… Also to suspend operations to Dakar-Senegal and Monrovia-Liberia
Nigeria’s leading carrier, Air Peace, has reduced its operations in response to the ravaging coronavirus pandemic.
The airline said it took the decision after an emergency meeting with its top management staff to review its operations in the face of the disease, which the World Health Organisation (W.H.O) has already declared as a global pandemic.
The management also announced several measures aimed at addressing the adverse effects occasioned by the disease.
Chief Operating Officer (COO) of the airline, Toyin Olajide, said the decision to cut down its flights followed “tremendous decline in passenger traffic and the need to cut costs.”

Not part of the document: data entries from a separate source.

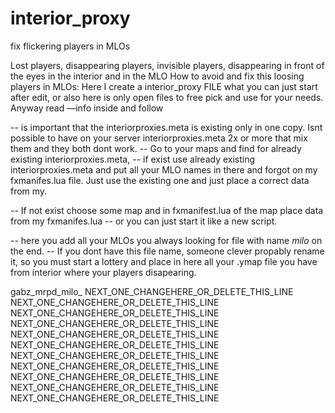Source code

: # interior_proxy
fix flickering players in MLOs

Lost players, disappearing players, invisible players, disappearing in front of the eyes in the interior and in the MLO
How to avoid and fix this loosing players in MLOs:
Here I create a interior_proxy FILE what you can just start after edit, or also here is only open files to free pick and use for your needs. Anyway read —info inside and follow 



-- is important that the interiorproxies.meta is existing only in one copy. Isnt possible to have on your server interiorproxies.meta 2x or more that mix them and they both dont work.
-- Go to your maps and find for already existing interiorproxies.meta, 
-- if exist use already existing interiorproxies.meta and put all your MLO names in there and forgot on my fxmanifes.lua file. Just use the existing one and just place a correct data from my.

-- If not exist choose some map and in fxmanifest.lua of the map place data from my fxmanifes.lua
-- or you can just start it like a new script.


-- here you add all your MLOs you always looking for file with name _milo_ on the end. 
-- If you dont have this file name, someone clever propably rename it, so you must start a lottery and place in here all your .ymap file you have from interior where your players disapearing.

<?xml version="1.0" encoding="UTF-8"?>

<SInteriorOrderData>
<startFrom value="2000" />
<filePathHash value="0" />
<proxies>
<Item>gabz_mrpd_milo_</Item>
<Item>NEXT_ONE_CHANGEHERE_OR_DELETE_THIS_LINE</Item>
<Item>NEXT_ONE_CHANGEHERE_OR_DELETE_THIS_LINE</Item>
<Item>NEXT_ONE_CHANGEHERE_OR_DELETE_THIS_LINE</Item>
<Item>NEXT_ONE_CHANGEHERE_OR_DELETE_THIS_LINE</Item>
<Item>NEXT_ONE_CHANGEHERE_OR_DELETE_THIS_LINE</Item>
<Item>NEXT_ONE_CHANGEHERE_OR_DELETE_THIS_LINE</Item>
<Item>NEXT_ONE_CHANGEHERE_OR_DELETE_THIS_LINE</Item>
<Item>NEXT_ONE_CHANGEHERE_OR_DELETE_THIS_LINE</Item>
<Item>NEXT_ONE_CHANGEHERE_OR_DELETE_THIS_LINE</Item>
<Item>NEXT_ONE_CHANGEHERE_OR_DELETE_THIS_LINE</Item>
<Item>NEXT_ONE_CHANGEHERE_OR_DELETE_THIS_LINE</Item>
</proxies>
</SInteriorOrderData>
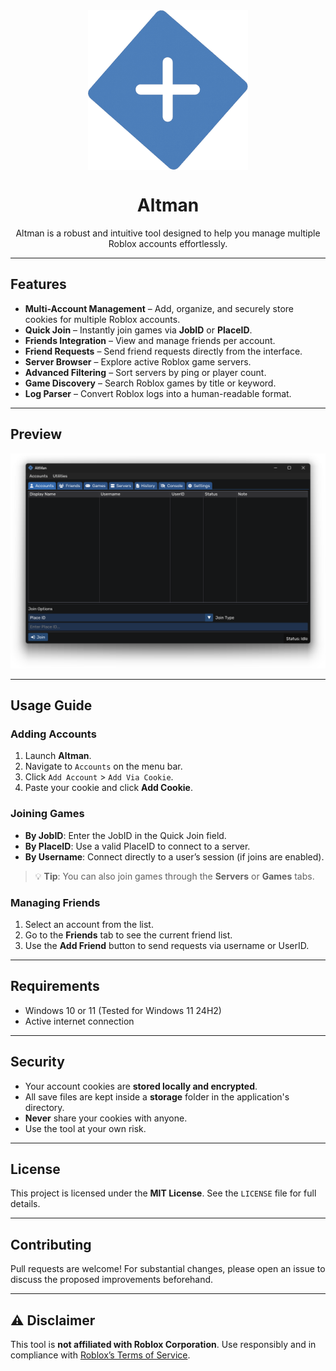 <div align="center">
    <img src="src/assets/images/256x256.png" 
            alt="Picture" 
            width="256" 
            height="256" 
            style="display: block; margin: 0 auto" />

<h1>Altman</h1>
<p>Altman is a robust and intuitive tool designed to help you manage multiple Roblox accounts effortlessly.
</p>
</div>



---

## Features

* **Multi-Account Management** – Add, organize, and securely store cookies for multiple Roblox accounts.
* **Quick Join** – Instantly join games via **JobID** or **PlaceID**.
* **Friends Integration** – View and manage friends per account.
* **Friend Requests** – Send friend requests directly from the interface.
* **Server Browser** – Explore active Roblox game servers.
* **Advanced Filtering** – Sort servers by ping or player count.
* **Game Discovery** – Search Roblox games by title or keyword.
* **Log Parser** – Convert Roblox logs into a human-readable format.

---

## Preview

![Altman Preview](src/assets/images/screenshot.png)

---

## Usage Guide

### Adding Accounts

1. Launch **Altman**.
2. Navigate to `Accounts` on the menu bar.
3. Click `Add Account` > `Add Via Cookie`.
4. Paste your cookie and click **Add Cookie**.

### Joining Games

* **By JobID**: Enter the JobID in the Quick Join field.
* **By PlaceID**: Use a valid PlaceID to connect to a server.
* **By Username**: Connect directly to a user’s session (if joins are enabled).

> 💡 **Tip**: You can also join games through the **Servers** or **Games** tabs.

### Managing Friends

1. Select an account from the list.
2. Go to the **Friends** tab to see the current friend list.
3. Use the **Add Friend** button to send requests via username or UserID.

---

## Requirements

* Windows 10 or 11 (Tested for Windows 11 24H2)
* Active internet connection

---

## Security

* Your account cookies are **stored locally and encrypted**.
* All save files are kept inside a **storage** folder in the application's directory.
* **Never** share your cookies with anyone.
* Use the tool at your own risk.

---

## License

This project is licensed under the **MIT License**. See the `LICENSE` file for full details.

---

## Contributing

Pull requests are welcome! For substantial changes, please open an issue to discuss the proposed improvements
beforehand.

---

## ⚠️ Disclaimer

This tool is **not affiliated with Roblox Corporation**. Use responsibly and in compliance
with [Roblox’s Terms of Service](https://en.help.roblox.com/hc/en-us/articles/203313410-Roblox-Terms-of-Use).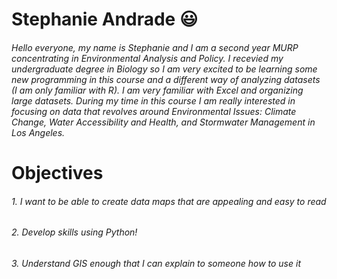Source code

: # Stephanie Andrade :smiley:

###### Hello everyone, my name is Stephanie and I am a second year MURP concentrating in Environmental Analysis and Policy. I recevied my undergraduate degree in Biology so I am very excited to be learning some new programming in this course and a different way of analyzing datasets (I am only familiar with R). I am very familiar with Excel and organizing large datasets. During my time in this course I am really interested in focusing on data that revolves around Environmental Issues: Climate Change, Water Accessibility and Health, and Stormwater Management in Los Angeles. 

# Objectives
###### 1. I want to be able to create data maps that are appealing and easy to read
###### 2. Develop skills using Python!
###### 3. Understand GIS enough that I can explain to someone how to use it
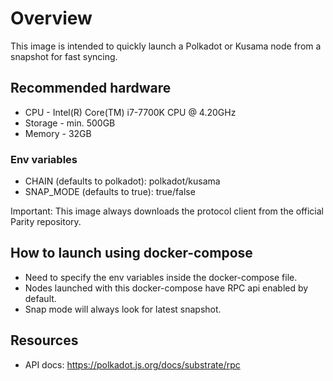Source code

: # Overview

This image is intended to quickly launch a Polkadot or Kusama node from a snapshot for fast syncing. 

## Recommended hardware
- CPU - Intel(R) Core(TM) i7-7700K CPU @ 4.20GHz
- Storage - min. 500GB
- Memory - 32GB

### Env variables
- CHAIN (defaults to polkadot): polkadot/kusama
- SNAP_MODE (defaults to true): true/false

Important: This image always downloads the protocol client from the official Parity repository.

## How to launch using docker-compose
- Need to specify the env variables inside the docker-compose file.
- Nodes launched with this docker-compose have RPC api enabled by default.
- Snap mode will always look for latest snapshot.

## Resources
- API docs: https://polkadot.js.org/docs/substrate/rpc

While scaling down west coast operations, the airline said it would suspend its international operations into Dubai through Sharjah International airport from next week as the United Arab Emirates (UAE) has shut its airports to nationals from other countries including but not limited to Nigeria.
She said: “Air Peace, as a result of the adverse effects of the Coronavirus pandemic on passenger traffic, has today taken the hard decision to downsize our flight operations in order to cut the mounting costs occasioned by the pandemic.”
She added that the airline would be suspending its operations to Dakar-Senegal and Monrovia-Liberia and cutting down its Freetown-Sierra leone operations and Banjul-Gambia operations to one flight a week.
She disclosed that the airline would also be reducing its operations into Accra from Lagos to just two flights daily and suspend its Abuja-Accra operations.
“On the domestic scene, we are reducing our frequencies while at the same time, restructuring our operations by deploying our hoppers to more airports,” Olajide added.